Letters to the Editor

Readers write: Letters to the editor, August 15, 2017

Use 'Canoe Politics' to steer us to meaningful legislation

With regard to the recent failure of our state and federal political process to promote any form of worthy and long-term solutions for our legislative needs, I contend we need to return to across-the-aisle politics and accomplish some meaningful governing with input from all political parties. The recent political chaos reminds me of a political quote from many years ago.

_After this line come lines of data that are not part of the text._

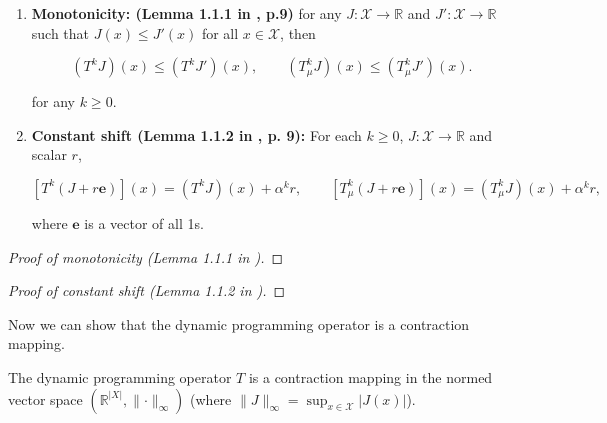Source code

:\begin{theorem}\label{dp.thm.dp.op.mono.cs}

\begin{enumerate}

\item

\textbf{Monotonicity: (Lemma 1.1.1 in \citet{v2_bertsekas2012dynamic}, p.9)} for any \(J: \mathcal{X} \to \mathbb{R}\) and \(J': \mathcal{X} \to \mathbb{R}\) such that \(J(x) \leq J'(x)\) for all \(x \in \mathcal{X}\), then

\[
(T^kJ)(x) \leq (T^k J')(x), \qquad (T_\mu^k J)(x) \leq (T_\mu^k J')(x).
\]

for any \(k \geq 0 \).

\item \textbf{Constant shift  (Lemma 1.1.2 in \citet{v2_bertsekas2012dynamic}, p. 9):} For each \(k \geq 0\),  \(J: \mathcal{X} \to \mathbb{R}\) and scalar \(r\),

\[
[T^k (J + r \boldsymbol{e})](x) = (T^kJ)(x) + \alpha^k r, \qquad  [T_\mu^k (J + r \boldsymbol{e})](x) = (T_\mu^kJ)(x) + \alpha^k r, 
\]

where \(\boldsymbol{e}\) is a vector of all 1s.


\end{enumerate}

\end{theorem}

\begin{proof}[Proof of monotonicity (Lemma 1.1.1 in \citet{v2_bertsekas2012dynamic})]

\end{proof}

\begin{proof}[Proof of constant shift (Lemma 1.1.2 in \citet{v2_bertsekas2012dynamic})]

\end{proof}



Now we can show that the dynamic programming operator is a contraction mapping.

\begin{theorem} \label{dp.op.c.mapping}

 The dynamic programming operator \(T\) is a contraction mapping in the normed vector space \((\mathbb{R}^{|X|}, \lVert \cdot \rVert_\infty)\) (where \( \lVert J \rVert_\infty = \sup_{x \in \mathcal{X}}|J(x)|\)).

\end{theorem}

What we need is "Canoe Politics" and input from both sides to accomplish meaningful legislation. The left-handed canoe politicians just go in circles to the right and the right-handed canoe politicians just go in circles to the left. At the end of the day they are spinning in circles while the voters get madder and madder with the lack of progress on any solutions for the prevailing topics.
"Canoe Politics" is an expression conceived by California Gov. Jerry Brown in his first term in the 1970s. When asked why he supported legislation from the left and also the right, his response was, "To get ahead, he said, you paddle on the left, paddle on the right, and you ultimately follow a straight line." Our state and Congress could use some of this canoe politics to accomplish real, meaningful legislation that will follow a straight line and represent generations to come.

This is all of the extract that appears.